_PROVIDED DATA_.
=== Section Start ===

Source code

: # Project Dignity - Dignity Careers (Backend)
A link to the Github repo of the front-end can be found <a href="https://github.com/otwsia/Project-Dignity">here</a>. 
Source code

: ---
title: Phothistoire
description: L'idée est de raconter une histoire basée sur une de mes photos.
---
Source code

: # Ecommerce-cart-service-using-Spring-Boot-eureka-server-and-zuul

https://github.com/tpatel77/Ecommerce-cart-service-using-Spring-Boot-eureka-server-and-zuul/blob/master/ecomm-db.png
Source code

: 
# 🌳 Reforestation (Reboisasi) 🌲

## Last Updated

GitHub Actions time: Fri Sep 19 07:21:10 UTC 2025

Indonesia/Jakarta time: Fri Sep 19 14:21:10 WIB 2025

=== Section End ===

Gather each line of the listing containing the word "cart" and show it.

_EXERCISE OUTPUT_.
: # Ecommerce-cart-service-using-Spring-Boot-eureka-server-and-zuul
https://github.com/tpatel77/Ecommerce-cart-service-using-Spring-Boot-eureka-server-and-zuul/blob/master/ecomm-db.png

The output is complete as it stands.